Abstract

A novel video shot boundary recognition method is proposed, which includes two stages of video feature extraction and shot boundary recognition. Firstly, we use adaptive locality preserving projections (ALPP) to extract video feature. Unlike locality preserving projections, we define the discriminating similarity with mode prior probabilities and adaptive neighborhood selection strategy which make ALPP more suitable to preserve the local structure and label information of the original data. Secondly, we use an optimized multiple kernel support vector machine to classify video frames into boundary and nonboundary frames, in which the weights of different types of kernels are optimized with an ant colony optimization method. Experimental results show the effectiveness of our method.

1. Introduction

Video shot boundary recognition is a fundamental process towards video summarization and analysis. There are many boundary recognition methods already presented [1, 2]. Common method to recognize shot boundary is comparing the difference of two adjacent frames with a threshold. In paper [3], the abrupt shot boundary is detected based on an adaptive threshold and gradual transition boundary is detected with a set of standard templates. Warhade et al. [4] detected shot boundary with cross-correlation coefficient, stationary wavelet transform, and combination of local. Thakar and Hadia [5] proposed a new gradual shot detection method in which the threshold can be adaptively determined based on the totaly information change of video frames. Huo et al. [6] used a statistical model according to the video frame differences to determine the adaptive threshold. In paper [7], the threshold is automatically determined according to the magnitude of color differences quantification. Warhade et al. [8] first extracted structure features from each video frame by using dual-tree complex wavelet transform and then decided the shot boundary based on the spatial domain similarity. In order to reduce the computation, Gao and Ma [9] used color histogram and mutual information to measure the difference between frames, and then the corner distribution of frames is utilized to exclude most of the false boundaries.
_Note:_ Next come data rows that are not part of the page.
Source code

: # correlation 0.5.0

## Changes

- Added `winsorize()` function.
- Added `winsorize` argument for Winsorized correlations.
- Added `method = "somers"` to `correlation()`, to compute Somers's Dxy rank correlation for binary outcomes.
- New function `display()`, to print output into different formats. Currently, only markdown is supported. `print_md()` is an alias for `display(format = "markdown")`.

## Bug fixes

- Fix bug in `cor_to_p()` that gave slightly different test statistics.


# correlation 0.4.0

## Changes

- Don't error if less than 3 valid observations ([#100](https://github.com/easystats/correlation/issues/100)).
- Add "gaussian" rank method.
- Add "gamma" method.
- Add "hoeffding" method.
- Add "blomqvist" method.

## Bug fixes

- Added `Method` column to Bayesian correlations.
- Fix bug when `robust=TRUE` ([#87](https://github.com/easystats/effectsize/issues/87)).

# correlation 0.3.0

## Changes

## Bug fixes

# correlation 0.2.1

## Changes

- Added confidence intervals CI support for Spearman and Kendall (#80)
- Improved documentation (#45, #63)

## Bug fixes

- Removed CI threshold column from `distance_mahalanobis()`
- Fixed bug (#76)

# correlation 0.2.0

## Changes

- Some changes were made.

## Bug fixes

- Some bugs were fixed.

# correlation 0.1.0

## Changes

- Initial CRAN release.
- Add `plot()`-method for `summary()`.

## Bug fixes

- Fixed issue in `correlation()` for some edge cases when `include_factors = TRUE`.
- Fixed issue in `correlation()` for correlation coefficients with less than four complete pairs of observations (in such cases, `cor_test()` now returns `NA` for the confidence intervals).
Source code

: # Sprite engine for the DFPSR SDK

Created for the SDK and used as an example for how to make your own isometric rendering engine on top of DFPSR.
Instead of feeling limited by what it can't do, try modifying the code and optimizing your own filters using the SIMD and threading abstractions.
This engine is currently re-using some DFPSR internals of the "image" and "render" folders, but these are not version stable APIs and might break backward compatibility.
The main disadvantage of these methods is susceptible to the effect of thresholds, which can make a mistake for some complicated long gradual shots. To resolve this problem, people see the video shot recognition as a categorization task. In paper [10], a fuzzy logic method is used to detect shot boundary. This method contains two processing modes, where one is dedicated to detection of abrupt shot and the other for detection of gradual shot. In paper [11], the video feature including HSV (hue, saturation, value), edge orientation, and texture feature is obtained, and then the Kohonen self-organized network is used to recognize shot boundary. Huang et al. [12] classified video frames with a radial basis function neural network. Mohanta et al. [13] used a multilayer perception network to classify video frames based on local features matrix. To improve the recognition performance, Li et al. [14] first removed some frames from the original video which were clearly not shot boundaries, then used a novel SIFT key point matching algorithm to detect shot boundary. Zhao et al. [15] used context feature vector and Tabu-SVM to recognize shot boundary. In paper [16], the proposed approach first detected general shot boundary with Fisher criterion and then classified the cut and gradual shot with SVM. In order to improve the effect of SVM, Zhao et al. [17] optimized the parameters of SVM with particle swarm method. In addition, Lankinen and Kamarainen [18] detected shot boundary using a visual bag-of-words approach. Donate and Liu [19] extracted salient features from a video sequence and tracked them over time to estimate shot boundaries. Li and Chen [20] recognized shot boundary with macroblock type information which can save a lot of computation cost.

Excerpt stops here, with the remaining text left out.